Important Site Links


Information Trust Institute: University of Illinois at Urbana-Champaign

Short Course: Design of High-Availability Systems and Networks

COURSE DESCRIPTION:

This course introduces a system (hardware and software) view on design issues in high-availability computing. The material covers a broad spectrum of hardware and software error detection and recovery techniques and discusses how the hardware and software techniques interplay, what techniques can be provided in COTS hardware, what can be embedded into the operating system and communication layers, and what can be provided in the software and application itself. After introducing basic concepts and terms, including reliability, availability, and hardware and software fault models, the course continues with discussion of hardware redundancy, coding techniques, signature-based error-checking (e.g., software-based control flow checking), checkpoint and recovery (single process and distributed environment), software fault tolerance techniques (e.g., process pair, robust data structures, recovery blocks, and N-version programming), and finally network-specific issues (e.g., ways to provide consistent data and reliable communications). The examples include the TMR (Triple Modular Redundancy) system, the Dynamic Host Configuration Protocol application, the design of a failure-resilient node controller, a distributed database, checkpoint and recovery in an operating System, and database audit in a mobile switching environment. The course also introduces a software-based high-availability middleware to demonstrate how the various detection and recovery techniques can be provided to (incorporated in) applications. (2 days - 16 hours class time)
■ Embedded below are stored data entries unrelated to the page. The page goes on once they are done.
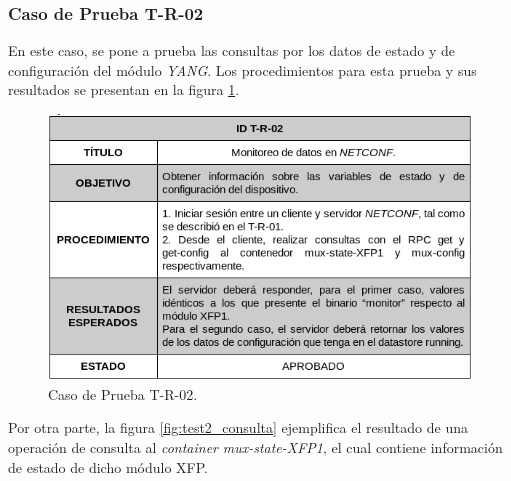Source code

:   \subsubsection{Caso de Prueba T-R-02}
  En este caso, se pone a prueba las consultas por los datos de estado y de configuración del módulo \textit{YANG}. Los procedimientos para esta prueba y sus resultados se presentan en la figura \ref{fig:test2}. 

\begin{figure}[H]
	\centering
	\includegraphics[scale=0.6]{Figures/test2.png}
	\caption{Caso de Prueba T-R-02.}
	\label{fig:test2}
  \end{figure}

  Por otra parte, la figura \ref{fig:test2_consulta} ejemplifica el resultado de una operación de consulta al \textit{container} \textit{mux-state-XFP1}, el cual contiene información de estado de dicho módulo XFP.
PREREQUISITE: Basic knowledge of design of computer systems.

HIGH-LEVEL COURSE OUTLINE AND TIMETABLE:

DAY 1:

  1. Introduction
    1. Course overview
    2. Discussion of expectations of class members
    3. Motivation for high-availability computing
    4. System view of high-availability design
    5. Fault models, classification, and failure data
    6. Tandem example
    7. High-availability network system example
  2. Hardware redundancy
    1. Basic approaches to hardware redundancy
    2. Static and dynamic redundancy
    3. Voting
    4. Hardware voter example
  3. Open discussion
  4. Information redundancy
    1. Error-detecting and error-correcting codes
      1. Basic definitions
      2. Parity prediction, Hamming codes
      3. Codes for storage and communication, codes for arithmetic operations
    2. Non-coding techniques
    3. Application 1: DHCP server
    4. Application 2: Fault-Resilient Node Controller
    5. Checkpointing and recovery techniques
      1. Recovery basics
        • Forward error recovery
        • Backward error recovery
        • Libft example
  5. Checkpoint and recovery in networked systems
    1. Global consistent state
    2. Recovery line
  6. Open discussion

DAY 2:

  1. Open discussion
  2. Checkpointing and recovery in network systems (cont.)
    1. Synchronous checkpointing and recovery
    2. Asynchronous checkpointing and recovery
    3. Checkpointing on distributed databases example
    4. Micro-checkpointing
    5. IRIX operating system checkpoint and restart
  3. Software fault tolerance
    1. Process pairs
    2. Robust data structures
    3. IDEN MicroLite example
    4. N-version programming
    5. Recovery blocks
    6. Software fault tolerance in IBM MVS operating system
  4. Network-specific issues
    1. Specific issues in design and implementation of networked/distributed systems
    2. Broadcast protocols
      1. Reliable broadcast
      2. FIFO broadcast
      3. Causal broadcast
      4. Atomic broadcast
    3. Agreement protocols
      1. Byzantine agreement
      2. Consensus
      3. Interactive consistency
      4. Application of agreement algorithms
    4. Commit protocols
      1. Two-phase commit protocol
      2. Three-phase commit protocol
    5. DHCP example revisited
  5. Practice of high-availability system design
    1. IBM main frame, hardware-supported fault tolerance
  6. Open discussion
  7. Conclusions
    1. Review of techniques
    2. Integrated system, hardware, and software fault tolerance

Instructor Biographies

Ravishankar K. Iyer is the George and Ann Fisher Distinguished Professor of Electrical and Computer Engineering, and holds appointments in the Department of Computer Science and the Coordinated Science Laboratory at the University of Illinois at Urbana-Champaign, where he is Director of the Coordinated Science Laboratory. Professor Iyer's research interests are in the area of reliable computing, measurement and evaluation, and automated design. He was general chair of the 19th Annual IEEE International Symposium on Fault-Tolerant computing (FTCS-19) and program co-chair for FTCS-25, the Silver Jubilee Symposium. Professor Iyer is an IEEE Computer Society Distinguished Visitor, an associate fellow of the American Institute for Aeronautics and Astronautics (AIAA), a fellow of the IEEE Computer Society, and a member of the ACM, Sigma XI, and the IFIP technical committee (WG 10.4) on fault-tolerant computing. In 1991, he received the Senior Humboldt Foundation award for excellence in research and teaching. In 1993, he received the AIAA Information Systems award and medal.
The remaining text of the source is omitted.